Memphis resident and minister Kerry Smith has a big problem with limits on opioid prescriptions.
“The problem is chronic pain. That is what the problem is.”
Smith, 55 and a former church planter, is sympathetic to the addicts and their families who have suffered overdoses, wrecked homes and ruined finances to opioid addiction.
Many opioid medications are household names like codeine, Vicodin, Percocet, Dilaudid and morphin. They are so common, and so potentially addictive, that some prescription users are clueless about the potency of the medications they are taking. Consequently, many have ended up addicted — and ultimately users of heroin, the king of opioids. The nation is now faced with an epidemic killing 33,000 annually.
In response, many individual physicians and pain clinics are either limiting opioid prescriptions or eliminating them altogether.
And in June, Kentucky became one of the latest states to limit the amount of painkillers doctors can provide for acute pain.
But that focus on limiting medications prescribed for acute pain — such as that experienced after dental or medical procedures — is bleeding over into the way many doctors are treating chronic pain, too.
That’s the kind of persistent pain that can last weeks, months or longer. If the sufferer is lucky, the pain may lessen a few degrees at different points of the day.
For them — and definitely for Smith — opioids are a huge help in that daily battle.
But as opioid addiction has become more widespread, and as some addicts try to persuade physicians for more pills, the medical community has become defensive.
“The problem is that many pain clinics and many doctors, because of the fear of losing their licenses, are stopping the use of opioids,” Smith said.
That puts responsible users of painkillers in even more difficult situations, leaving some in the lurch.
Chronic pain is defined as pain lasting longer than 12 weeks, according to the National Institutes of Health.
“Chronic pain is the most common cause of long-term disability,” the NIH says.
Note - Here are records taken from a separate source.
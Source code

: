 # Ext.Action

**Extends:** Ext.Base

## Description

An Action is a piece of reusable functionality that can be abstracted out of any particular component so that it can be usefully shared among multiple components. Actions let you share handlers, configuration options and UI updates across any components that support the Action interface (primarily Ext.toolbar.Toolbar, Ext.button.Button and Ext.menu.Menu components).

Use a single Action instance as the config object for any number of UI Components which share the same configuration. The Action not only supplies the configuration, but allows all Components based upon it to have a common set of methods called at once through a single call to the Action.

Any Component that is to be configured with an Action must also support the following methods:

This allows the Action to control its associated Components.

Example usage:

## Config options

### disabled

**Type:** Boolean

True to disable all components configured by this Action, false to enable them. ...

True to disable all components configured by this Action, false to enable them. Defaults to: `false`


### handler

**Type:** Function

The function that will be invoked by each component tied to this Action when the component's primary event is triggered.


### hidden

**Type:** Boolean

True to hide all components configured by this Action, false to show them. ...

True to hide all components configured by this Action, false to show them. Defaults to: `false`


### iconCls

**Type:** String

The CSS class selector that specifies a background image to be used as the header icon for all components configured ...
The condition often is accompanied by depression and post-traumatic stress disorder.
Smith has experienced daily pain for close to two decades, often exacerbated by surgeries meant to help it.
Every morning he wakes up with excruciating pain, modifying it with a mixture of medication, mindfulness, meditation, prayer and art.
Opioids have been part of that mix for years; he has taken them responsibly and is not addicted. But beginning about two years ago, he started having trouble getting those prescriptions filled.
“Never mind what the needs of the patients are,” he said. “Now it’s the FDA which determines what our needs are.”
Smith said he advocates for a patient-centered approach to managing pain, one where treatment is tailored to the chronic sufferer. But that approach isn’t being embraced, leaving Smith and others with chronic pain feeling forgotten in the reaction to the opioid epidemic.
“So we suffer — and this includes my family as well.”